Stage3D+Away3DでR2D2を作ってみた(準備編)


Flash Player11の目玉機能、Stage3Dを試そうと思いますが、Stage3DのAPIを直に利用するのは難しいので、Adobe Stage3Dのサイトで紹介されているようなフレームワークやライブラリを利用します。その一つである「Away3D」を試してみました。単に球体や立方体を表示するだけだとつまらないので、「R2D2」を作ってみました!その手順をご紹介したいと思います。

(作ったR2D2のデモサンプルの公開は開発編で!)

Away3Dについて

まずAway3Dについてですが、Away3D自体は以前より存在するFlash Playerの3D表現のためのフレームワークです。その「Away3D 4.0」ではStage3Dを利用しています。現在はAlpha版が公開されており、リポジトリから日夜開発されている様子が伺えます。リリースのロードマップも公開されています。

Stage3DのフレームワークとしてはAdobe製のProsceniumAlternative3D等がありますが、Away3Dは、

  • 比較的とっつきやすいAPI
  • Away3D 3.0以前で作られたコンテンツのサンプルが参考になる
  • PrefabというUVマッピングツールがある
  • という点がメリットだと思いました。

    開発環境を整える

  • Flash Builder + Flex SDK
  • 何はともあれFlash BuilderやFlexSDKの開発環境を整えなくてはなりません。ここのBlog「FlashPlayer 11 対応コンテンツを FlashBuilder 4.5 で作る」やMolehill を搭載した Flash Player 11 インキュベーターリリースが公開等が参考になるかと思います。

  • プロジェクトの作成
  • ActionScriptプロジェクトを作成します。プロジェクトプロパティで追加コンパイラー引数に

    -swf-version=13

    の追加をお忘れなく。

  • html-templateの書き換え
  • Stage3DはGPU処理によって3D描画を行うなので、それをSWFがエンベッドされるhtmlに指定する必要があります。プロジェクト>html-templateフォルダ>index.template.htmlをテキストエディタで開いて、下記の一行をparamsあたりに追記します。

    params.wmode = “direct”;

  • Away3Dの設定
  • ソースコードをここからDLし、ソースパスにsrcフォルダを追加する等でプロジェクトにパスを通します。

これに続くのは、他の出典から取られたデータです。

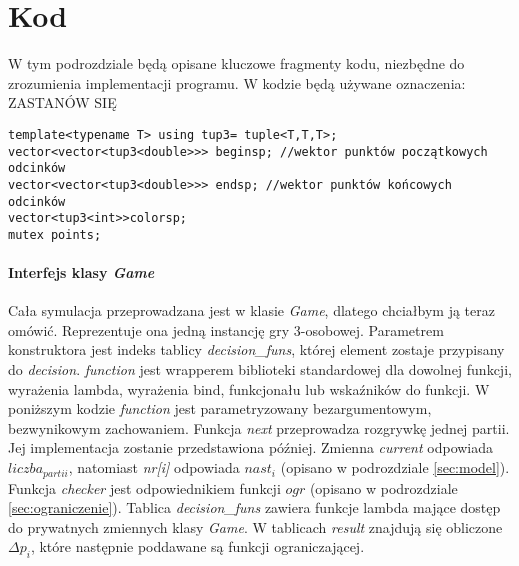 \section{Kod}
\label{sec::kod}
W tym podrozdziale będą opisane kluczowe fragmenty kodu, niezbędne do zrozumienia implementacji programu. W kodzie będą używane oznaczenia:{\color{red} ZASTANÓW SIĘ}
\begin{lstlisting}
template<typename T> using tup3= tuple<T,T,T>;
vector<vector<tup3<double>>> beginsp; //wektor punktów początkowych odcinków
vector<vector<tup3<double>>> endsp; //wektor punktów końcowych odcinków
vector<tup3<int>>colorsp;
mutex points;
\end{lstlisting}

\paragraph{Interfejs klasy \textit{Game}}
Cała symulacja przeprowadzana jest w klasie \textit{Game}, dlatego chciałbym ją teraz omówić. Reprezentuje ona jedną instancję gry 3-osobowej. Parametrem konstruktora jest indeks tablicy \textit{decision\_funs}, której element zostaje przypisany do \textit{decision}. \textit{function} jest wrapperem biblioteki standardowej dla dowolnej funkcji, wyrażenia lambda, wyrażenia bind, funkcjonału lub wskaźników do funkcji. W poniższym kodzie \textit{function} jest parametryzowany bezargumentowym, bezwynikowym zachowaniem. Funkcja \textit{next} przeprowadza rozgrywkę jednej partii. Jej implementacja zostanie przedstawiona później. Zmienna \textit{current} odpowiada $liczba_{partii}$, natomiast \textit{nr[i]} odpowiada $nast_i$ (opisano w podrozdziale \ref{sec:model}). Funkcja \textit{checker} jest odpowiednikiem funkcji $ogr$ (opisano w podrozdziale \ref{sec:ograniczenie}). Tablica \textit{decision\_funs} zawiera funkcje lambda mające dostęp do prywatnych zmiennych klasy \textit{Game}. W tablicach \textit{result} znajdują się obliczone $\Delta p_i$, które następnie poddawane są funkcji ograniczającej.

    ここまででひとまずFlashの準備を整えたところで、3DCGの行程に入ります。

    モデリングを行う

    3Dオブジェクトの作成を行います。3DCGは専門ではないのでソフトウェアについては詳しく述べませんが、自分は昔から慣れているSTRATAを使っています。ただ3DCGソフトウェア選びは検証が必要で、そのソフトウェアがエクスポートするオブジェクトデータなりテクスチャ・マッピングデータなりが、使いたいStage3Dフレームワークがデータを読み込んできちんと構成できるか、というのはかなり試行錯誤が必要だなーと強く感じました。因みにAway3D 4.0では未だColladaファイル形式がパースできないようなので、今後に期待です。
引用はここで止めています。